[AIM OF THE EXERCISE] Would you copy every line of the listing below that includes the word "problems"?

[Opening RECORDED INFORMATION section]

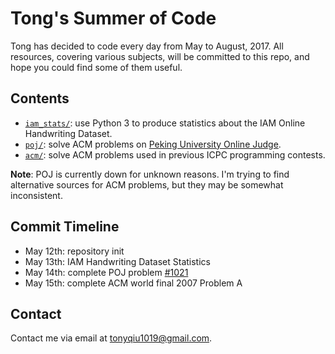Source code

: # Tong's Summer of Code

Tong has decided to code every day from May to August, 2017. All resources, covering various subjects, will be committed to this repo, and hope you could find some of them useful.

## Contents

- [`iam_stats/`](iam_stats/): use Python 3 to produce statistics about the IAM Online Handwriting Dataset.
- [`poj/`](poj/): solve ACM problems on [Peking University Online Judge](http://poj.org/).
- [`acm/`](acm/): solve ACM problems used in previous ICPC programming contests.

**Note**: POJ is currently down for unknown reasons. I'm trying to find alternative sources for ACM problems, but they may be somewhat inconsistent. 

## Commit Timeline

- May 12th: repository init
- May 13th: IAM Handwriting Dataset Statistics
- May 14th: complete POJ problem [\#1021](poj/1021.cpp)
- May 15th: complete ACM world final 2007 Problem A

## Contact

Contact me via email at [tonyqiu1019@gmail.com](mailto:tonyqiu1019@gmail.com).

[Closing RECORDED INFORMATION section]

[EXERCISE SOLUTION]
- [`poj/`](poj/): solve ACM problems on [Peking University Online Judge](http://poj.org/).
- [`acm/`](acm/): solve ACM problems used in previous ICPC programming contests.
**Note**: POJ is currently down for unknown reasons. I'm trying to find alternative sources for ACM problems, but they may be somewhat inconsistent. 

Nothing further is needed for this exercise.